═══ Records to process ═══

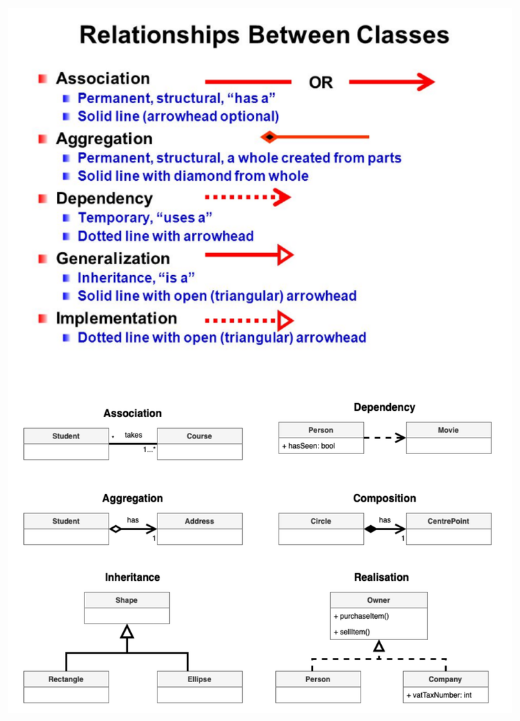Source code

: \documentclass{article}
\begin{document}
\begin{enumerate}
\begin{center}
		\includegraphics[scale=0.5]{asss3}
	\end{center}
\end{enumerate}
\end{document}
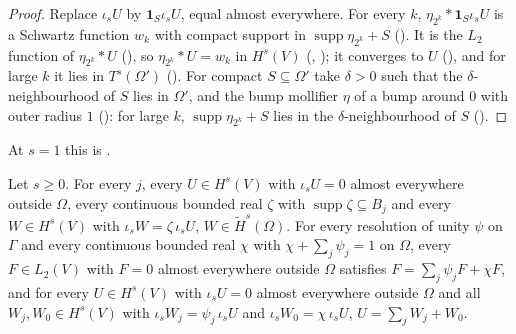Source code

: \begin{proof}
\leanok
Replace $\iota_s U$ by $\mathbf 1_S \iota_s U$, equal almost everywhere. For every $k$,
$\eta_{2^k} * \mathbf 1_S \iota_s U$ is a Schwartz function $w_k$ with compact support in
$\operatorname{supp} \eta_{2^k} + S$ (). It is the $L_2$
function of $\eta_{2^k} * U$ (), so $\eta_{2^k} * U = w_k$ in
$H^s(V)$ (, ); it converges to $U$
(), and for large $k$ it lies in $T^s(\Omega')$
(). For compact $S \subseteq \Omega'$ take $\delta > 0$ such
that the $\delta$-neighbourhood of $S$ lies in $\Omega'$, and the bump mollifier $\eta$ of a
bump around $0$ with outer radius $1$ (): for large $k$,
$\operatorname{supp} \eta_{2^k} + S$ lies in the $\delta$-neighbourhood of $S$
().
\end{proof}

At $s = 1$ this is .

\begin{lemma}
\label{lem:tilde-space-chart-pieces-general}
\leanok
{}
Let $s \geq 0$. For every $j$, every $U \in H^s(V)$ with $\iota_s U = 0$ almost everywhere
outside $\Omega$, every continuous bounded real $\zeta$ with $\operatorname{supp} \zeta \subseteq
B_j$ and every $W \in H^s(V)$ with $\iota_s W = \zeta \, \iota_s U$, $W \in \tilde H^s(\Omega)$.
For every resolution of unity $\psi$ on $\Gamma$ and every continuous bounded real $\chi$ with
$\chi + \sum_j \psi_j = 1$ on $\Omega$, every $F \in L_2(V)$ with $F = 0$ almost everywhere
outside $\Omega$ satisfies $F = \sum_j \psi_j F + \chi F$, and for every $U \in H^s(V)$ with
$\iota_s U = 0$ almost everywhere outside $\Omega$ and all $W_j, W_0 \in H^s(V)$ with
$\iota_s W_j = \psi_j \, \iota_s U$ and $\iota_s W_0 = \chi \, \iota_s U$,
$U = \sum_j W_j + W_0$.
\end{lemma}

═══

* **Exercise**: Your answer must be the full listing, copied exactly, with no pictures in it.

* **Worked solution**:
Source code

: \documentclass{article}
\begin{document}
\begin{enumerate}
\begin{center}
		\includegraphics[scale=0.5]{asss3}
	\end{center}
\end{enumerate}
\end{document}
Source code

: \begin{proof}
\leanok
Replace $\iota_s U$ by $\mathbf 1_S \iota_s U$, equal almost everywhere. For every $k$,
$\eta_{2^k} * \mathbf 1_S \iota_s U$ is a Schwartz function $w_k$ with compact support in
$\operatorname{supp} \eta_{2^k} + S$ (). It is the $L_2$
function of $\eta_{2^k} * U$ (), so $\eta_{2^k} * U = w_k$ in
$H^s(V)$ (, ); it converges to $U$
(), and for large $k$ it lies in $T^s(\Omega')$
(). For compact $S \subseteq \Omega'$ take $\delta > 0$ such
that the $\delta$-neighbourhood of $S$ lies in $\Omega'$, and the bump mollifier $\eta$ of a
bump around $0$ with outer radius $1$ (): for large $k$,
$\operatorname{supp} \eta_{2^k} + S$ lies in the $\delta$-neighbourhood of $S$
().
\end{proof}

At $s = 1$ this is .

\begin{lemma}
\label{lem:tilde-space-chart-pieces-general}
\leanok
{}
Let $s \geq 0$. For every $j$, every $U \in H^s(V)$ with $\iota_s U = 0$ almost everywhere
outside $\Omega$, every continuous bounded real $\zeta$ with $\operatorname{supp} \zeta \subseteq
B_j$ and every $W \in H^s(V)$ with $\iota_s W = \zeta \, \iota_s U$, $W \in \tilde H^s(\Omega)$.
For every resolution of unity $\psi$ on $\Gamma$ and every continuous bounded real $\chi$ with
$\chi + \sum_j \psi_j = 1$ on $\Omega$, every $F \in L_2(V)$ with $F = 0$ almost everywhere
outside $\Omega$ satisfies $F = \sum_j \psi_j F + \chi F$, and for every $U \in H^s(V)$ with
$\iota_s U = 0$ almost everywhere outside $\Omega$ and all $W_j, W_0 \in H^s(V)$ with
$\iota_s W_j = \psi_j \, \iota_s U$ and $\iota_s W_0 = \chi \, \iota_s U$,
$U = \sum_j W_j + W_0$.
\end{lemma}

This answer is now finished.